• TASK PROMPT: Count every line of these entries that holds the word "https", and reply with the number only.

• INPUT FOR THIS TASK:
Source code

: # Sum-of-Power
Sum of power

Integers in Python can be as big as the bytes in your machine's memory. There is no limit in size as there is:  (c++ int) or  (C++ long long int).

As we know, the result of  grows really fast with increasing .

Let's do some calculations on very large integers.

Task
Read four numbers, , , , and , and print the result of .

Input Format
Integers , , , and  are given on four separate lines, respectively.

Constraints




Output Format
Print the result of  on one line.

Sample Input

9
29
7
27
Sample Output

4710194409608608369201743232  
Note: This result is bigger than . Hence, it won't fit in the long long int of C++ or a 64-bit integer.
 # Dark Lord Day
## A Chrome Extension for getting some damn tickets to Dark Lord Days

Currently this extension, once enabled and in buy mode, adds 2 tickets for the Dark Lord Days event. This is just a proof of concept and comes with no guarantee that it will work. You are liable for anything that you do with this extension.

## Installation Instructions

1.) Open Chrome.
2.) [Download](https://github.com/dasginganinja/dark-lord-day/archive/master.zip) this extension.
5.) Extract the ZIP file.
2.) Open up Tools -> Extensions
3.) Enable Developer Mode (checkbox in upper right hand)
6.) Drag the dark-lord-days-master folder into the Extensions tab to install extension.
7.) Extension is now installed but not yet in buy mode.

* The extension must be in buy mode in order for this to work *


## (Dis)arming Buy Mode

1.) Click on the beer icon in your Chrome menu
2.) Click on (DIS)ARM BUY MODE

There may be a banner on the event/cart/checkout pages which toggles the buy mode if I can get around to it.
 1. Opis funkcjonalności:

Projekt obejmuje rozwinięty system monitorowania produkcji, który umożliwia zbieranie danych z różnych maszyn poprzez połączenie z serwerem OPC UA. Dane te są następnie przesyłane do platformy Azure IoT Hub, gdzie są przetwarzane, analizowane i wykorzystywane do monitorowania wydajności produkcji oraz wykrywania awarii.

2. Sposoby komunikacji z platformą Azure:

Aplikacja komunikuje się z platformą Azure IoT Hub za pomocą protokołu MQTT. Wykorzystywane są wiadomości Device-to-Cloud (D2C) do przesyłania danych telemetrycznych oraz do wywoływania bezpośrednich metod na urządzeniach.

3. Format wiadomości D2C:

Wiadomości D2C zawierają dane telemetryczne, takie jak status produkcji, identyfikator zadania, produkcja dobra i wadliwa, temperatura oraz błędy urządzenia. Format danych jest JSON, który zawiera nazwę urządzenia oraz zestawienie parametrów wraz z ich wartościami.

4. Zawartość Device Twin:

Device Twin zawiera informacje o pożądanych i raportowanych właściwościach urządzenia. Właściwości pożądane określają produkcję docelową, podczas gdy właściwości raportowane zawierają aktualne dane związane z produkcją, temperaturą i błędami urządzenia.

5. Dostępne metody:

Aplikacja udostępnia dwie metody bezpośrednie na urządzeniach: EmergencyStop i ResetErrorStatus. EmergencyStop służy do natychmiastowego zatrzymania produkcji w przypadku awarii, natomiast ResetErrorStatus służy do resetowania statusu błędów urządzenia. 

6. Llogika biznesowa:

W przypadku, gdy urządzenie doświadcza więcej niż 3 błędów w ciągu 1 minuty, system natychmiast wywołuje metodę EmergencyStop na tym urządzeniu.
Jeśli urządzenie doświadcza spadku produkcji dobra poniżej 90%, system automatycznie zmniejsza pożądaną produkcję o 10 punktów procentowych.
---
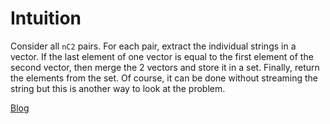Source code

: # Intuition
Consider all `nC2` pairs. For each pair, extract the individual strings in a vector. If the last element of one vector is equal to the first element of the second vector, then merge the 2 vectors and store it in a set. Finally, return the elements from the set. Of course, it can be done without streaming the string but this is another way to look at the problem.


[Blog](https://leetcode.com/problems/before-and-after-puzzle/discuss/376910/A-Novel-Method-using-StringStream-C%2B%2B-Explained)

• RESPONSE BELOW: 2